### What you will do
No pictures, everything else exact: set down the entries in full.

——————

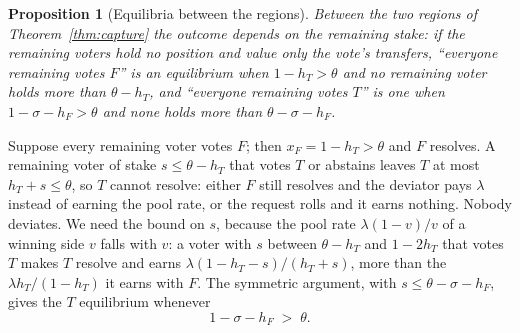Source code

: \documentclass[conference,compsoc]{IEEEtran}
\newtheorem{proposition}{Proposition}
\newcommand{\hF}{h_{F}}
\newcommand{\hT}{h_{T}}
\begin{document}
\begin{proposition}[Equilibria between the regions]
\label{prop:equilibria}
Between the two regions of Theorem~\ref{thm:capture} the outcome depends on the remaining stake: if the remaining voters hold no position and value only the vote's transfers, ``everyone remaining votes $F$'' is an equilibrium when $1 - \hT > \theta$ and no remaining voter holds more than $\theta - \hT$, and ``everyone remaining votes $T$'' is one when $1 - \sigma - \hF > \theta$ and none holds more than $\theta - \sigma - \hF$.
\end{proposition}
\begin{IEEEproof}
 Suppose every remaining voter votes $F$; then $x_F = 1 - \hT > \theta$ and $F$ resolves. A remaining voter of stake $s \le \theta - \hT$ that votes $T$ or abstains leaves $T$ at most $\hT + s \le \theta$, so $T$ cannot resolve: either $F$ still resolves and the deviator pays $\lambda$ instead of earning the pool rate, or the request rolls and it earns nothing. Nobody deviates. We need the bound on $s$, because the pool rate $\lambda(1 - v)/v$ of a winning side $v$ falls with $v$: a voter with $s$ between $\theta - \hT$ and $1 - 2\hT$ that votes $T$ makes $T$ resolve and earns $\lambda(1 - \hT - s)/(\hT + s)$, more than the $\lambda\hT/(1 - \hT)$ it earns with $F$. The symmetric argument, with $s \le \theta - \sigma - \hF$, gives the $T$ equilibrium whenever
\[
1 - \sigma - \hF \;>\; \theta .
\]
\end{IEEEproof}
\end{document}
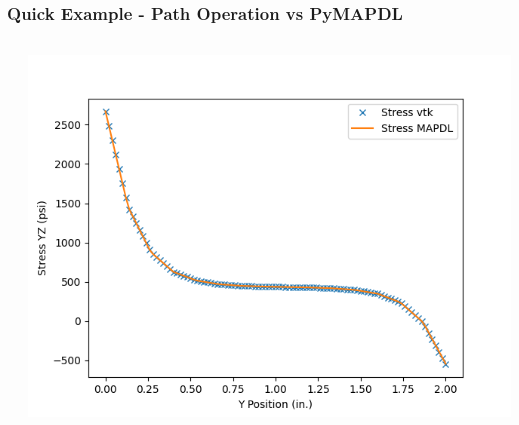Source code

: \documentclass[t]{beamer}
\begin{document}
\begin{frame}
  \frametitle{Quick Example - Path Operation vs PyMAPDL}

  \begin{columns}[T]
    \begin{column}{.5\textwidth}
      \vspace{-15pt}
      \inputminted[fontsize=\footnotesize]{python}{code/path_op_vs_pymapdl.py}
    \end{column}

    \begin{column}{.5\textwidth}
      \vspace{-15pt}
      \centering
      \includegraphics[width=1.0\textwidth]{figures/path_op_vs_pymapdl.png}
    \end{column}
  \end{columns}


\end{frame}


\end{document}
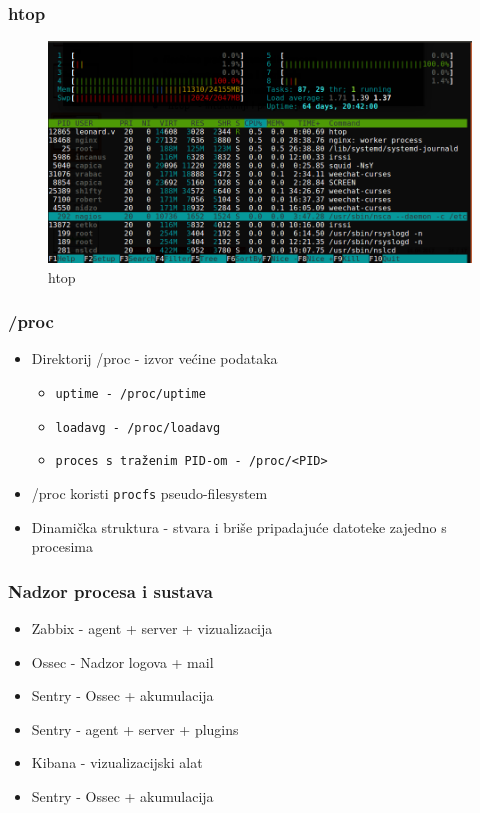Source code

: \documentclass[t,table,usenames,dvipsnames]{beamer}
\newcommand{\shell}[1]{\texttt{#1}}
\begin{document}
\begin{frame}
    \frametitle{htop}
    \begin{figure}
        \centering
        \includegraphics[width=1.0\linewidth]{htop-marvin}
        \caption{htop}
        \label{fig:htop-marvin}
    \end{figure}
\end{frame}

\begin{frame}
    \frametitle{/proc}
    \begin{itemize}
        \item Direktorij /proc - izvor većine podataka
        \begin{itemize}
            \item \shell{uptime - /proc/uptime}
            \item \shell{loadavg - /proc/loadavg}
            \item \shell{proces s traženim PID-om - /proc/\textless PID\textgreater}
        \end{itemize}
        \item /proc koristi \shell{procfs} pseudo-filesystem
        \item Dinamička struktura - stvara i briše pripadajuće datoteke zajedno s procesima
    \end{itemize}
\end{frame}

\begin{frame}
	\frametitle{Nadzor procesa i sustava}
	
	\begin{itemize}
		\item Zabbix - agent + server + vizualizacija
        \item Ossec - Nadzor logova + mail
        \item Sentry - Ossec + akumulacija
		\item Sentry - agent + server + plugins
		\item Kibana - vizualizacijski alat
		\item Sentry - Ossec + akumulacija
	\end{itemize}
	
\end{frame}
\end{document}
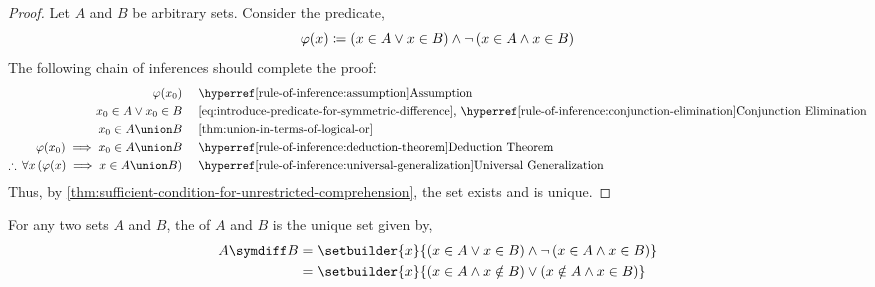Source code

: \begin{proof}
    Let \( A \) and \( B \) be arbitrary sets. Consider the predicate,
    \begin{equation}
        \label{eq:introduce-predicate-for-symmetric-difference}
        \varphi(x) \coloneq \mleft( x \in A \lor x \in B \mright)
        \land
        \lnot \, \mleft( x \in A \land x \in B \mright)
    \end{equation}
    The following chain of inferences should complete the proof:
    \begin{equation*}
        \begin{aligned}
            \varphi(x_{0})& \\
            x_{0} \in A \lor x_{0} \in B& \\
            x_{0} \in A \union B& \\
            \varphi(x_{0}) \implies x_{0} \in A \union B& \\
            \therefore \, \forall x \, \mleft( \varphi(x) \implies
            x \in A \union B \mright)&
        \end{aligned}
        \text{  }
        \begin{aligned}
            &\quad\text{\aref{rule-of-inference:assumption}{Assumption}}\\
            &\quad\text{\eqref{eq:introduce-predicate-for-symmetric-difference},
            \aref{rule-of-inference:conjunction-elimination}{Conjunction Elimination}}\\
            &\quad\text{\cref{thm:union-in-terms-of-logical-or}}\\
            &\quad\text{\aref{rule-of-inference:deduction-theorem}{Deduction Theorem}}\\
            &\quad\text{\aref{rule-of-inference:universal-generalization}{Universal Generalization}}
        \end{aligned}
    \end{equation*}
    Thus, by \cref{thm:sufficient-condition-for-unrestricted-comprehension},
    the set  exists and is unique.
\end{proof}

\begin{dfn}
    \label{dfn:symmetric-difference}
    For any two sets \( A \) and \( B \), the 
    of \( A \) and \( B \) is the unique set given by,
    \begin{align*}
        A \symdiff B &= \setbuilder{x}{ \mleft( x \in A \lor x \in B \mright) \land
        \lnot \, \mleft( x \in A \land x \in B \mright) } \\
        &=
        \setbuilder{x}{\mleft( x \in A \land x \notin B \mright) \lor \mleft( x \notin A \land x \in B \mright)}
    \end{align*}
\end{dfn}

——————

### Output of the task
Source code

: \documentclass[conference,compsoc]{IEEEtran}
\newtheorem{proposition}{Proposition}
\newcommand{\hF}{h_{F}}
\newcommand{\hT}{h_{T}}
\begin{document}
\begin{proposition}[Equilibria between the regions]
\label{prop:equilibria}
Between the two regions of Theorem~\ref{thm:capture} the outcome depends on the remaining stake: if the remaining voters hold no position and value only the vote's transfers, ``everyone remaining votes $F$'' is an equilibrium when $1 - \hT > \theta$ and no remaining voter holds more than $\theta - \hT$, and ``everyone remaining votes $T$'' is one when $1 - \sigma - \hF > \theta$ and none holds more than $\theta - \sigma - \hF$.
\end{proposition}
\begin{IEEEproof}
 Suppose every remaining voter votes $F$; then $x_F = 1 - \hT > \theta$ and $F$ resolves. A remaining voter of stake $s \le \theta - \hT$ that votes $T$ or abstains leaves $T$ at most $\hT + s \le \theta$, so $T$ cannot resolve: either $F$ still resolves and the deviator pays $\lambda$ instead of earning the pool rate, or the request rolls and it earns nothing. Nobody deviates. We need the bound on $s$, because the pool rate $\lambda(1 - v)/v$ of a winning side $v$ falls with $v$: a voter with $s$ between $\theta - \hT$ and $1 - 2\hT$ that votes $T$ makes $T$ resolve and earns $\lambda(1 - \hT - s)/(\hT + s)$, more than the $\lambda\hT/(1 - \hT)$ it earns with $F$. The symmetric argument, with $s \le \theta - \sigma - \hF$, gives the $T$ equilibrium whenever
\[
1 - \sigma - \hF \;>\; \theta .
\]
\end{IEEEproof}
\end{document}
Source code

: \documentclass[t]{beamer}
\begin{document}
\begin{frame}
  \frametitle{Quick Example - Path Operation vs PyMAPDL}

  \begin{columns}[T]
    \begin{column}{.5\textwidth}
      \vspace{-15pt}
      \inputminted[fontsize=\footnotesize]{python}{code/path_op_vs_pymapdl.py}
    \end{column}

    \begin{column}{.5\textwidth}
      \vspace{-15pt}
      \centering
      \includegraphics[width=1.0\textwidth]{figures/path_op_vs_pymapdl.png}
    \end{column}
  \end{columns}


\end{frame}


\end{document}
Source code

: \documentclass[t,table,usenames,dvipsnames]{beamer}
\newcommand{\shell}[1]{\texttt{#1}}
\begin{document}
\begin{frame}
    \frametitle{htop}
    \begin{figure}
        \centering
        \includegraphics[width=1.0\linewidth]{htop-marvin}
        \caption{htop}
        \label{fig:htop-marvin}
    \end{figure}
\end{frame}

\begin{frame}
    \frametitle{/proc}
    \begin{itemize}
        \item Direktorij /proc - izvor većine podataka
        \begin{itemize}
            \item \shell{uptime - /proc/uptime}
            \item \shell{loadavg - /proc/loadavg}
            \item \shell{proces s traženim PID-om - /proc/\textless PID\textgreater}
        \end{itemize}
        \item /proc koristi \shell{procfs} pseudo-filesystem
        \item Dinamička struktura - stvara i briše pripadajuće datoteke zajedno s procesima
    \end{itemize}
\end{frame}

\begin{frame}
	\frametitle{Nadzor procesa i sustava}
	
	\begin{itemize}
		\item Zabbix - agent + server + vizualizacija
        \item Ossec - Nadzor logova + mail
        \item Sentry - Ossec + akumulacija
		\item Sentry - agent + server + plugins
		\item Kibana - vizualizacijski alat
		\item Sentry - Ossec + akumulacija
	\end{itemize}
	
\end{frame}
\end{document}
Source code

: \begin{proof}
    Let \( A \) and \( B \) be arbitrary sets. Consider the predicate,
    \begin{equation}
        \label{eq:introduce-predicate-for-symmetric-difference}
        \varphi(x) \coloneq \mleft( x \in A \lor x \in B \mright)
        \land
        \lnot \, \mleft( x \in A \land x \in B \mright)
    \end{equation}
    The following chain of inferences should complete the proof:
    \begin{equation*}
        \begin{aligned}
            \varphi(x_{0})& \\
            x_{0} \in A \lor x_{0} \in B& \\
            x_{0} \in A \union B& \\
            \varphi(x_{0}) \implies x_{0} \in A \union B& \\
            \therefore \, \forall x \, \mleft( \varphi(x) \implies
            x \in A \union B \mright)&
        \end{aligned}
        \text{  }
        \begin{aligned}
            &\quad\text{\aref{rule-of-inference:assumption}{Assumption}}\\
            &\quad\text{\eqref{eq:introduce-predicate-for-symmetric-difference},
            \aref{rule-of-inference:conjunction-elimination}{Conjunction Elimination}}\\
            &\quad\text{\cref{thm:union-in-terms-of-logical-or}}\\
            &\quad\text{\aref{rule-of-inference:deduction-theorem}{Deduction Theorem}}\\
            &\quad\text{\aref{rule-of-inference:universal-generalization}{Universal Generalization}}
        \end{aligned}
    \end{equation*}
    Thus, by \cref{thm:sufficient-condition-for-unrestricted-comprehension},
    the set  exists and is unique.
\end{proof}

\begin{dfn}
    \label{dfn:symmetric-difference}
    For any two sets \( A \) and \( B \), the 
    of \( A \) and \( B \) is the unique set given by,
    \begin{align*}
        A \symdiff B &= \setbuilder{x}{ \mleft( x \in A \lor x \in B \mright) \land
        \lnot \, \mleft( x \in A \land x \in B \mright) } \\
        &=
        \setbuilder{x}{\mleft( x \in A \land x \notin B \mright) \lor \mleft( x \notin A \land x \in B \mright)}
    \end{align*}
\end{dfn}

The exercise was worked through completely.